Collected data
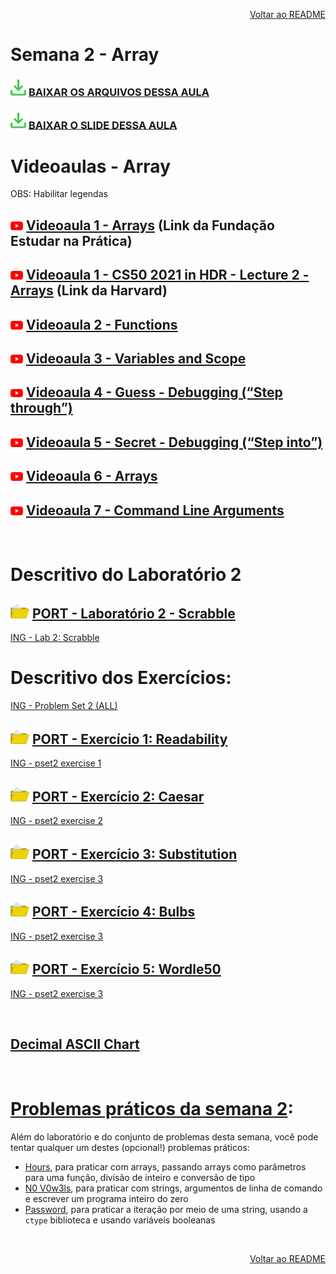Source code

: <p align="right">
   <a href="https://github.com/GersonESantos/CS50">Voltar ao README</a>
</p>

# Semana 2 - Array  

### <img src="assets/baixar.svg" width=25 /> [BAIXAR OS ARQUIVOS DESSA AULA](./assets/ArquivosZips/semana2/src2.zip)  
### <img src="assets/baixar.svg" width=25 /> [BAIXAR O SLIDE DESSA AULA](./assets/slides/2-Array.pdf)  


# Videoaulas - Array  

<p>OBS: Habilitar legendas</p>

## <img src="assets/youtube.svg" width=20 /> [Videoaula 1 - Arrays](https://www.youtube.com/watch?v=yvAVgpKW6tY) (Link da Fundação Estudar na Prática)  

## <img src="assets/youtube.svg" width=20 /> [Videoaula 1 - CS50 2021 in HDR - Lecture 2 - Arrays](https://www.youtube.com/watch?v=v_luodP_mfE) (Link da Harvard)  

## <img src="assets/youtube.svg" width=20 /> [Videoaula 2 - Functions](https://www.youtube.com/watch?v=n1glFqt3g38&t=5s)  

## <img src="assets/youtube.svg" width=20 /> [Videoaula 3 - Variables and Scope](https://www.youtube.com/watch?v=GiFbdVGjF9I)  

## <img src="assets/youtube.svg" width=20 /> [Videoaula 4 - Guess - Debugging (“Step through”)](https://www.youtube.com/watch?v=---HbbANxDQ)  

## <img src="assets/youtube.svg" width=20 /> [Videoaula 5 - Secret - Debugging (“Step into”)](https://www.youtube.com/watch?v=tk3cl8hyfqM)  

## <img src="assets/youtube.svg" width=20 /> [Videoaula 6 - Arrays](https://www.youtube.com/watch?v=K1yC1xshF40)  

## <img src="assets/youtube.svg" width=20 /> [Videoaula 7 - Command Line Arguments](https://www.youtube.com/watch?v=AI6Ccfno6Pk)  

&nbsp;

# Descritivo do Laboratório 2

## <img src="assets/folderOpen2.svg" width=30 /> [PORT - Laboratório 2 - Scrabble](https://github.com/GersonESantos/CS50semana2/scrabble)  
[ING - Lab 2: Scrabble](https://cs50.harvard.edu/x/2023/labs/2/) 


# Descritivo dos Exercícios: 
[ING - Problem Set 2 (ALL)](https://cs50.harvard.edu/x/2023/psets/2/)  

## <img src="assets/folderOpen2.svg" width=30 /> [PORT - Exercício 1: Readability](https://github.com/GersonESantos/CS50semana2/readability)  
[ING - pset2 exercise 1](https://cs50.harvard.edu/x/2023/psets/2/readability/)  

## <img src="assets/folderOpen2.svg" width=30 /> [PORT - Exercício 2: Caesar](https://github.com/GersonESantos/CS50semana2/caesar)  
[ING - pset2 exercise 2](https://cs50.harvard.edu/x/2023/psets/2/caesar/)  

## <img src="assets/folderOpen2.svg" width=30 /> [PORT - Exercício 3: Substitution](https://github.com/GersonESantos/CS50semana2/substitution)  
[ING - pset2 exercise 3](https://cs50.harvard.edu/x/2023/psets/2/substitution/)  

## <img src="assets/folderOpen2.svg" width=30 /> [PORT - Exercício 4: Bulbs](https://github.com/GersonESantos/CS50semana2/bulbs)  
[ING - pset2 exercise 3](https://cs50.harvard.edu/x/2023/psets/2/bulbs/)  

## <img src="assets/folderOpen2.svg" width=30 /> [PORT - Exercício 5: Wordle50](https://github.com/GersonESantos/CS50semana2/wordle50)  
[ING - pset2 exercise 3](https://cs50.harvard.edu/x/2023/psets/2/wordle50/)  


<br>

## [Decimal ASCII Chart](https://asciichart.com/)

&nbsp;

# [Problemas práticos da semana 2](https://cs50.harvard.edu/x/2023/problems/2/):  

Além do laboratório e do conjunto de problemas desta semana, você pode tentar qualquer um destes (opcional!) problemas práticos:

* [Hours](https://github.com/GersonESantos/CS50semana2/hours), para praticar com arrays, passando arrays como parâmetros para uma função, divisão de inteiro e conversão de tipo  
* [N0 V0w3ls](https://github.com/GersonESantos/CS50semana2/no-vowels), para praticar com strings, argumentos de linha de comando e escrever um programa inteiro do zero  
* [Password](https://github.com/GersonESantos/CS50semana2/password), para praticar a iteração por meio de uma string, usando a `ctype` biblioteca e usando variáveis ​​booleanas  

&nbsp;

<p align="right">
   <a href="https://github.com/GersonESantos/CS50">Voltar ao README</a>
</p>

### WHAT TO PRODUCE
Using the records above, restate word for word the lines from the one with "ARQUIVOS DESSA AULA](./assets/ArquivosZips/semana2/src2.zip)" through the one with "Guess - Debugging", both included.

### OUTPUT BELOW
### <img src="assets/baixar.svg" width=25 /> [BAIXAR OS ARQUIVOS DESSA AULA](./assets/ArquivosZips/semana2/src2.zip)  
### <img src="assets/baixar.svg" width=25 /> [BAIXAR O SLIDE DESSA AULA](./assets/slides/2-Array.pdf)  


# Videoaulas - Array  

<p>OBS: Habilitar legendas</p>

## <img src="assets/youtube.svg" width=20 /> [Videoaula 1 - Arrays](https://www.youtube.com/watch?v=yvAVgpKW6tY) (Link da Fundação Estudar na Prática)  

## <img src="assets/youtube.svg" width=20 /> [Videoaula 1 - CS50 2021 in HDR - Lecture 2 - Arrays](https://www.youtube.com/watch?v=v_luodP_mfE) (Link da Harvard)  

## <img src="assets/youtube.svg" width=20 /> [Videoaula 2 - Functions](https://www.youtube.com/watch?v=n1glFqt3g38&t=5s)  

## <img src="assets/youtube.svg" width=20 /> [Videoaula 3 - Variables and Scope](https://www.youtube.com/watch?v=GiFbdVGjF9I)  

## <img src="assets/youtube.svg" width=20 /> [Videoaula 4 - Guess - Debugging (“Step through”)](https://www.youtube.com/watch?v=---HbbANxDQ)  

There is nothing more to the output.